ORIGINALLY PUBLISHED IN THE GEORGIA STRAIGHT, JUNE 17, 1988

By Steve Newton

Everybody sings along in the car radio. Whether you can carry a tune or not, it’s pretty hard to hold back if a song like “Back in the USSR” or “Brown Sugar” hits the airwaves while you’re cruisin’. For singer Jeff Keith of Tesla, which opens for Def Leppard at the Coliseum next Thursday (June 23), that was just the training he needed to set him up for his current occupation.

“I drove a cement truck for seven years after high school,” explains Keith, on the line form his home in Sacramento. “I never thought I’d be in this position ever in my life, but I just sang along to the radio like everybody does. Then all of a sudden I got the opportunity to be in this band, so I took it up. And here I am!”

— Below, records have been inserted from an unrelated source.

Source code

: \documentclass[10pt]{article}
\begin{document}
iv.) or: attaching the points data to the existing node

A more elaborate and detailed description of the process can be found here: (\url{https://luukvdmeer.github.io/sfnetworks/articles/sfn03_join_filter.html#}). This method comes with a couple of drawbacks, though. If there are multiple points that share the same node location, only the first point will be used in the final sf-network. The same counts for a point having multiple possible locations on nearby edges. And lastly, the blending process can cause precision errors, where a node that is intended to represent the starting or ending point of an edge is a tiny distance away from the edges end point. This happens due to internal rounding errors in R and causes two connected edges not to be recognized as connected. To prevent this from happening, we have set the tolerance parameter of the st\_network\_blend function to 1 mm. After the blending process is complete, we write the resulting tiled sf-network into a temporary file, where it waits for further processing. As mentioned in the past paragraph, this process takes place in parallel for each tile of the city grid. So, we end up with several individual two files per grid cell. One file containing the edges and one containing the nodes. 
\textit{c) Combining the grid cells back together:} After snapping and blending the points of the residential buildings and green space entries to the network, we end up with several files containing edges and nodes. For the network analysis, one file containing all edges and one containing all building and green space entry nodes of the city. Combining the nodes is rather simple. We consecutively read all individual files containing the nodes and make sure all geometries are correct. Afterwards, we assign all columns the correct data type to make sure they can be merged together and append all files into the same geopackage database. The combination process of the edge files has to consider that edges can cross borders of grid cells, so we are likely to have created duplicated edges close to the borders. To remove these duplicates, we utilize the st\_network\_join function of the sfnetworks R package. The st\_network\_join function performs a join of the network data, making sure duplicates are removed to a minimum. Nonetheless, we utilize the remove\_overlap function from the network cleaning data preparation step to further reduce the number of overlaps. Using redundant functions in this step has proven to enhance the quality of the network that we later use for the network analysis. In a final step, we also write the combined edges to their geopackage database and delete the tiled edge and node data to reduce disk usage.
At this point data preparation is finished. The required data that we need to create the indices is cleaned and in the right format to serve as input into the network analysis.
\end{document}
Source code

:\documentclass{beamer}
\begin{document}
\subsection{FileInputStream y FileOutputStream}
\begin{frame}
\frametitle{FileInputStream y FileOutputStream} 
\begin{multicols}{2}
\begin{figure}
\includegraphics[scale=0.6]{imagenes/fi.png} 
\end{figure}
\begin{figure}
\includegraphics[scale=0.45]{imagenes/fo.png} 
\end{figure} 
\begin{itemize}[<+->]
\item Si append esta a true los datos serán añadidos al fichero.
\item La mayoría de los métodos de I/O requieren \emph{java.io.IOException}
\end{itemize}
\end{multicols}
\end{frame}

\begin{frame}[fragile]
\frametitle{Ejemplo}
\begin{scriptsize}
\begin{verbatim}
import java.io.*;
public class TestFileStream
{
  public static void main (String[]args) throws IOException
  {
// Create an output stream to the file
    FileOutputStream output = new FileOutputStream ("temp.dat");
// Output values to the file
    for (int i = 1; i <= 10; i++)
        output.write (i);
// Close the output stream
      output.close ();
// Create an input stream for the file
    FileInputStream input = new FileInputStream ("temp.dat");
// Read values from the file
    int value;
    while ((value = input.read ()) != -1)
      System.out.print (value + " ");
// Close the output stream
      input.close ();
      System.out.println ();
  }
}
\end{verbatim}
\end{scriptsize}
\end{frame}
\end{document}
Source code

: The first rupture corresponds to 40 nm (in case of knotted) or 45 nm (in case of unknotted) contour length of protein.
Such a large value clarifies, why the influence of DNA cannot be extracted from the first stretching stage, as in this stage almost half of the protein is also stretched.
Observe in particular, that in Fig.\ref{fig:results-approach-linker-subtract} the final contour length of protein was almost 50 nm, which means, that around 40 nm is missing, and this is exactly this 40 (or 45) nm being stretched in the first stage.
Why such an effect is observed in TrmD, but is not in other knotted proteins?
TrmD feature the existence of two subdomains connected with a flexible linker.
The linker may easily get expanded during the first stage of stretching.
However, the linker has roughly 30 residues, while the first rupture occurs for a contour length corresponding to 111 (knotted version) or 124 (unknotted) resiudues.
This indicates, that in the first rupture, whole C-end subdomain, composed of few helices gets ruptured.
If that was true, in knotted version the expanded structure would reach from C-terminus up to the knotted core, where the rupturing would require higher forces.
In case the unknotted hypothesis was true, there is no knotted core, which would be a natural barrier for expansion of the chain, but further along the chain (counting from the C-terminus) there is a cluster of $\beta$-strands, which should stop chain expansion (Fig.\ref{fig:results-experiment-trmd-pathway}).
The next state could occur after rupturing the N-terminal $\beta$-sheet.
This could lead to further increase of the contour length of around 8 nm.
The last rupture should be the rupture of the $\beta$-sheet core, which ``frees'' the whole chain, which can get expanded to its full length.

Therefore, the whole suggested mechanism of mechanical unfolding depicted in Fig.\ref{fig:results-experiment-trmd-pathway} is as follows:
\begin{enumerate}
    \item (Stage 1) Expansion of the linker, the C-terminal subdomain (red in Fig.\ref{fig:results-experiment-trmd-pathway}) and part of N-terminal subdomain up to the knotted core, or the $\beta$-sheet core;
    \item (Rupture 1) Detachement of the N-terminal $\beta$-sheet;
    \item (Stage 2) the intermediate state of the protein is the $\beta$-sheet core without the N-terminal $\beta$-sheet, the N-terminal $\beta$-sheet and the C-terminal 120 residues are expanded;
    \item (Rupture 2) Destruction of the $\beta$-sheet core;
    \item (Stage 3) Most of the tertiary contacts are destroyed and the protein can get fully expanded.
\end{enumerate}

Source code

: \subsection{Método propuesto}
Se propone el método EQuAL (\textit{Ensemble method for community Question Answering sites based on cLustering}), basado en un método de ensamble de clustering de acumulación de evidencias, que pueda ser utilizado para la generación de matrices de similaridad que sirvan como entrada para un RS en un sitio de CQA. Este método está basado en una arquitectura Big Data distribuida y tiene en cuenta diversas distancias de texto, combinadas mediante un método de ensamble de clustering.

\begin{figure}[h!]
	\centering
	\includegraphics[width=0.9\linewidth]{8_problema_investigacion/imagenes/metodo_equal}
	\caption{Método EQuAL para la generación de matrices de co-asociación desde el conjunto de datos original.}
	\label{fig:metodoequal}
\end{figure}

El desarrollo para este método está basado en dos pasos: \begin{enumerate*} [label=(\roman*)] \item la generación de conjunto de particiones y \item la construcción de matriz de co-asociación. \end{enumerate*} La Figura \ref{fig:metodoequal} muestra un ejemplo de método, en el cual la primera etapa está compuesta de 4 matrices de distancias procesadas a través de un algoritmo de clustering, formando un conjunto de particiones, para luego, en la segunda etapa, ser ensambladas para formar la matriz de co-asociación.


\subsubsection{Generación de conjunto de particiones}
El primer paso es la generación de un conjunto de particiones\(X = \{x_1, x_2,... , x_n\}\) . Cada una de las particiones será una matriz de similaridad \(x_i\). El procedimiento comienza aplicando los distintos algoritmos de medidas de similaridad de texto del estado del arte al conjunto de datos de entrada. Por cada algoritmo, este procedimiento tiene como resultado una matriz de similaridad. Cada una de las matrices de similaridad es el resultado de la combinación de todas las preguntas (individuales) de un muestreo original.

Although it receives virtually no radio airplay up here in Canada, Tesla is actually one of the top new bands in today’s lucrative hard-rock arena. Tesla’s debut album, Mechanical Resonance, has sold over 750,000 copies since it’s release in December of’ 86, and tours with the likes of Alice Cooper and David Lee Roth have helped create a strong street-level buzz on the California quintet.

The group is managed by the heavyweight partnership of Cliff Bernstein and Peter Mensch (Def Leppard, Metallica, Dokken), and signed to the prestigious Geffen record label (Aerosmith, Whitesnake, Guns N’ Roses). If ever there was a band with good commercial prospects, it’s Tesla. And from the great sounds of such rowdy rock tunes as “EZ Come EZ Go” and “Rock Me to the Top”, the group deserves whatever good fortune comes its way.

Tesla first started to hone its live performance in, of all places, Guam, where the band entertained both U.S. military personnel and native rock-lovers alike.

“We made good money,” says Keith, “and we were far from home, so nothing could distract us from our first real writing adventure. [Guitarist] Tommy Skeoch had just joined the band, so it was a good chance to get really tight. And when we came back and got [drummer] Troy Luccketta, we really got serious.”

With the lineup solidified (including guitarist Frank Hannon and bassist Brian Wheat), the band played numerous club show in California and recorded demos in L.A. with noted songwriter Duane Hitchings who, says Keith, “taught us how to write a hit single”. Then an A&R rep from Geffen spotted Tesla at one of its club gigs.

“She saw a lousy gig, but liked us enough to bring Tom Zutaut with her next time. And Tom, who had signed Motley Crue and Dokken, told us he would sign us if we would forget how to write hit singles and just play from our gut instinct. So we did.”

Utilizing the production skills of New Yorkers Steve Thompson and Michael Barbiero, the group set out to make a gritty, no-nonsense rock ‘n’ roll album with the emphasis on raunchy guitars and excitable vocals.

The band’s named after physicist Nikola Tesla, the man responsible for discovering the alternating current.

“We like the name because he invented the juice that we get for our amps. The electricity and everything–that’s what rock and roll’s all about.”